[Input data]
::::::::
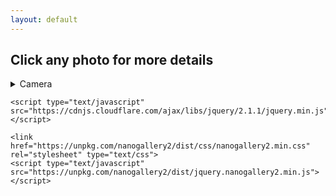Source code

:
 ```yaml
---
layout: default
---
```

## Click any photo for more details
<details><summary>
Camera
</summary>
I use a <a href="https://www.sony.co.in/electronics/cyber-shot-compact-cameras/dsc-hx400-hx400v">Sony DSC-HX400V</a> or a Nikon D5600.
For (budget) macro, I use the standard 55mm kit lens mounted in reverse. 
</details> 

<html>
  <head>
    <meta name="viewport" content="user-scalable=no, width=device-width, initial-scale=1, maximum-scale=1">

    <script type="text/javascript" src="https://cdnjs.cloudflare.com/ajax/libs/jquery/2.1.1/jquery.min.js"></script>

    <link href="https://unpkg.com/nanogallery2/dist/css/nanogallery2.min.css" rel="stylesheet" type="text/css">
    <script type="text/javascript" src="https://unpkg.com/nanogallery2/dist/jquery.nanogallery2.min.js"></script>

  </head>
  <body>

  <script src="https://apps.elfsight.com/p/platform.js" defer></script>
  <div class="elfsight-app-a1180c04-5026-4202-bcb0-529e8d089290"></div>

<!-- 
    <div ID="ngy2p" data-nanogallery2='{
        "userID": "143727985@N02",
        "kind": "flickr",
        "flickrAPIKey":
        "photoset": "72157673867094497",
        "thumbnailWidth": "auto",
        "thumbnailBorderVertical": 0,
        "thumbnailBorderHorizontal": 0,
        "colorScheme": {
          "thumbnail": {
            "background": "rgba(68,68,68,0)"
          }
        },
        "thumbnailDisplayTransition": "slideUp",
        "thumbnailLabel": {
          "display": false,
          "displayDescription": true
        },
        "thumbnailHoverEffect2": "imageScaleIn80",
        "thumbnailAlignment": "center",
        "thumbnailGutterWidth": 0,
        "thumbnailGutterHeight": 0
      }'>

    </div> -->
    
  </body>
</html>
::::::::
[Work task]
Among the lines above, please find those with "details" and copy them.

[Written response]
## Click any photo for more details
<details><summary>
</details> 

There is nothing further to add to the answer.